**Task**
Copy every entry word for word, but skip the pictures.

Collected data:
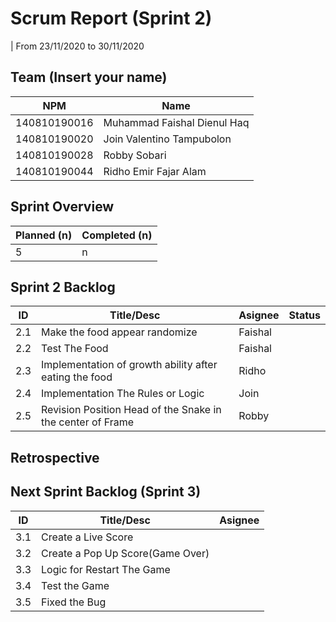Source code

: # Scrum Report (Sprint 2)
| From 23/11/2020 to 30/11/2020

## Team (Insert your name)
| NPM           | Name        |
| ------------- |-------------|
| 140810190016  | Muhammad Faishal Dienul Haq |
| 140810190020  | Join Valentino Tampubolon   |
| 140810190028  | Robby Sobari                |
| 140810190044  | Ridho Emir Fajar Alam       |

## Sprint Overview
| Planned (n)   | Completed (n) |
| ------------- |-------------- |
| 5             | n             |

## Sprint 2 Backlog

| ID  | Title/Desc                                                 | Asignee | Status |
| --- | -----------------------------------------------------------| ------- | ------ |
| 2.1 | Make the food appear randomize                             | Faishal |        |
| 2.2 | Test The Food                                              | Faishal |        |
| 2.3 | Implementation of growth ability after eating the food     | Ridho   |        |
| 2.4 | Implementation The Rules or Logic                          | Join    |        |
| 2.5 | Revision Position Head of the Snake in the center of Frame | Robby   |        |

## Retrospective 



## Next Sprint Backlog (Sprint 3)
| ID  | Title/Desc                       | Asignee | 
| --- | -------------------------------- | ------- | 
| 3.1 | Create a Live Score              |         | 
| 3.2 | Create a Pop Up Score(Game Over) |         |
| 3.3 | Logic for Restart The Game       |         | 
| 3.4 | Test the Game                    |         | 
| 3.5 | Fixed the Bug                    |         | 

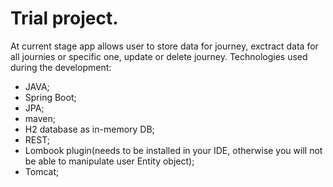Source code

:# Trial project.
At current stage app allows user to store data for journey, exctract data for all journies or specific one, update or delete journey.
Technologies used during the development:
- JAVA;
- Spring Boot;
- JPA;
- maven;
- H2 database as in-memory DB;
- REST;
- Lombook plugin(needs to be installed in your IDE, otherwise you will not be able to manipulate user Entity object);
- Tomcat;
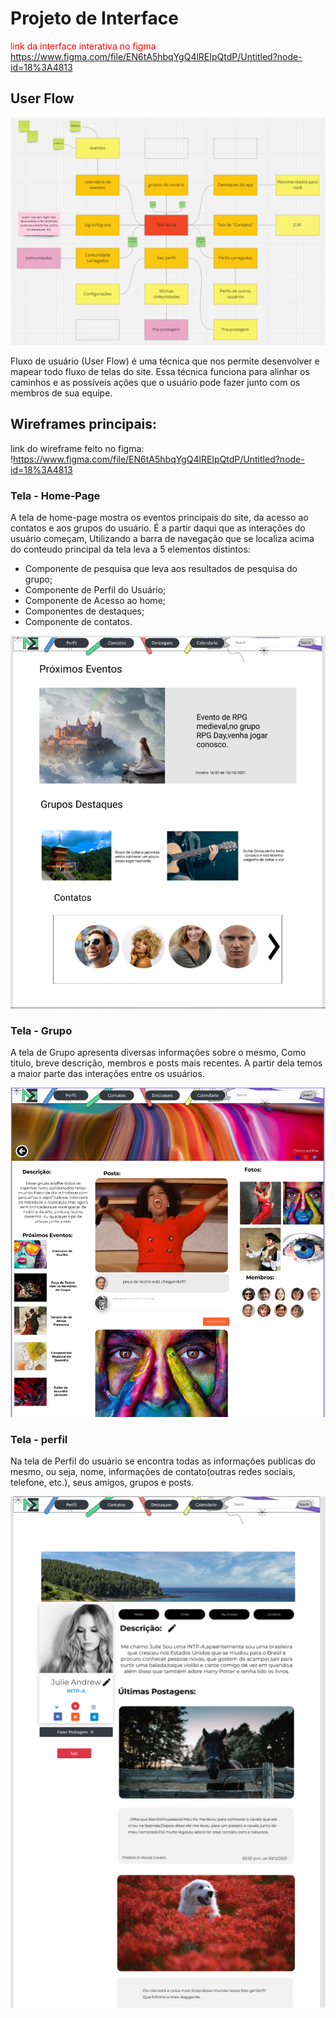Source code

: 
# Projeto de Interface

<span style="color:red">link da interface interativa no figma <a href="2-Especificação.md">https://www.figma.com/file/EN6tA5hbqYgQ4lREIpQtdP/Untitled?node-id=18%3A4813</a></span>

## User Flow

![Exemplo de UserFlow](images/image.png)

 Fluxo de usuário (User Flow) é uma técnica que nos permite desenvolver e mapear todo fluxo de telas do site. Essa técnica funciona para alinhar os caminhos e as possíveis ações que o usuário pode fazer junto com os membros de sua equipe.


## Wireframes principais:

link do wireframe feito no figma:
!https://www.figma.com/file/EN6tA5hbqYgQ4lREIpQtdP/Untitled?node-id=18%3A4813


### Tela - Home-Page
A tela de home-page mostra os eventos principais do site, da acesso ao contatos e aos grupos do usuário. É a partir daqui que as interações do usuário começam, Utilizando a barra de navegação que se localiza acima do conteudo principal da tela leva a 5 elementos distintos:
- Componente de pesquisa que leva aos resultados de pesquisa do grupo;
- Componente de Perfil do Usuário;
- Componente de Acesso ao home;
- Componentes de destaques;
- Componente de contatos. 

![wireframe](images/wireframe2.PNG)

### Tela - Grupo
A tela de Grupo apresenta diversas informações sobre o mesmo, Como titulo, breve descrição, membros e posts mais recentes. A partir dela temos a maior parte das  interações entre os usuários.

![wireframe](images/wireframe1.PNG)

### Tela - perfil
Na tela de Perfil do usuário se encontra todas as informações publicas do mesmo, ou seja, nome, informações de contato(outras redes sociais, telefone, etc.), seus amigos, grupos e posts. 

![wireframe](images/wireframe3.PNG)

**Your response**
Source code

: # Scrum Report (Sprint 2)
| From 23/11/2020 to 30/11/2020

## Team (Insert your name)
| NPM           | Name        |
| ------------- |-------------|
| 140810190016  | Muhammad Faishal Dienul Haq |
| 140810190020  | Join Valentino Tampubolon   |
| 140810190028  | Robby Sobari                |
| 140810190044  | Ridho Emir Fajar Alam       |

## Sprint Overview
| Planned (n)   | Completed (n) |
| ------------- |-------------- |
| 5             | n             |

## Sprint 2 Backlog

| ID  | Title/Desc                                                 | Asignee | Status |
| --- | -----------------------------------------------------------| ------- | ------ |
| 2.1 | Make the food appear randomize                             | Faishal |        |
| 2.2 | Test The Food                                              | Faishal |        |
| 2.3 | Implementation of growth ability after eating the food     | Ridho   |        |
| 2.4 | Implementation The Rules or Logic                          | Join    |        |
| 2.5 | Revision Position Head of the Snake in the center of Frame | Robby   |        |

## Retrospective 



## Next Sprint Backlog (Sprint 3)
| ID  | Title/Desc                       | Asignee | 
| --- | -------------------------------- | ------- | 
| 3.1 | Create a Live Score              |         | 
| 3.2 | Create a Pop Up Score(Game Over) |         |
| 3.3 | Logic for Restart The Game       |         | 
| 3.4 | Test the Game                    |         | 
| 3.5 | Fixed the Bug                    |         | 

Source code

:# Trial project.
At current stage app allows user to store data for journey, exctract data for all journies or specific one, update or delete journey.
Technologies used during the development:
- JAVA;
- Spring Boot;
- JPA;
- maven;
- H2 database as in-memory DB;
- REST;
- Lombook plugin(needs to be installed in your IDE, otherwise you will not be able to manipulate user Entity object);
- Tomcat;
Source code

: 
# Projeto de Interface

<span style="color:red">link da interface interativa no figma <a href="2-Especificação.md">https://www.figma.com/file/EN6tA5hbqYgQ4lREIpQtdP/Untitled?node-id=18%3A4813</a></span>

## User Flow

![Exemplo de UserFlow](images/image.png)

 Fluxo de usuário (User Flow) é uma técnica que nos permite desenvolver e mapear todo fluxo de telas do site. Essa técnica funciona para alinhar os caminhos e as possíveis ações que o usuário pode fazer junto com os membros de sua equipe.


## Wireframes principais:

link do wireframe feito no figma:
!https://www.figma.com/file/EN6tA5hbqYgQ4lREIpQtdP/Untitled?node-id=18%3A4813


### Tela - Home-Page
A tela de home-page mostra os eventos principais do site, da acesso ao contatos e aos grupos do usuário. É a partir daqui que as interações do usuário começam, Utilizando a barra de navegação que se localiza acima do conteudo principal da tela leva a 5 elementos distintos:
- Componente de pesquisa que leva aos resultados de pesquisa do grupo;
- Componente de Perfil do Usuário;
- Componente de Acesso ao home;
- Componentes de destaques;
- Componente de contatos. 

![wireframe](images/wireframe2.PNG)

### Tela - Grupo
A tela de Grupo apresenta diversas informações sobre o mesmo, Como titulo, breve descrição, membros e posts mais recentes. A partir dela temos a maior parte das  interações entre os usuários.

![wireframe](images/wireframe1.PNG)

### Tela - perfil
Na tela de Perfil do usuário se encontra todas as informações publicas do mesmo, ou seja, nome, informações de contato(outras redes sociais, telefone, etc.), seus amigos, grupos e posts. 

![wireframe](images/wireframe3.PNG)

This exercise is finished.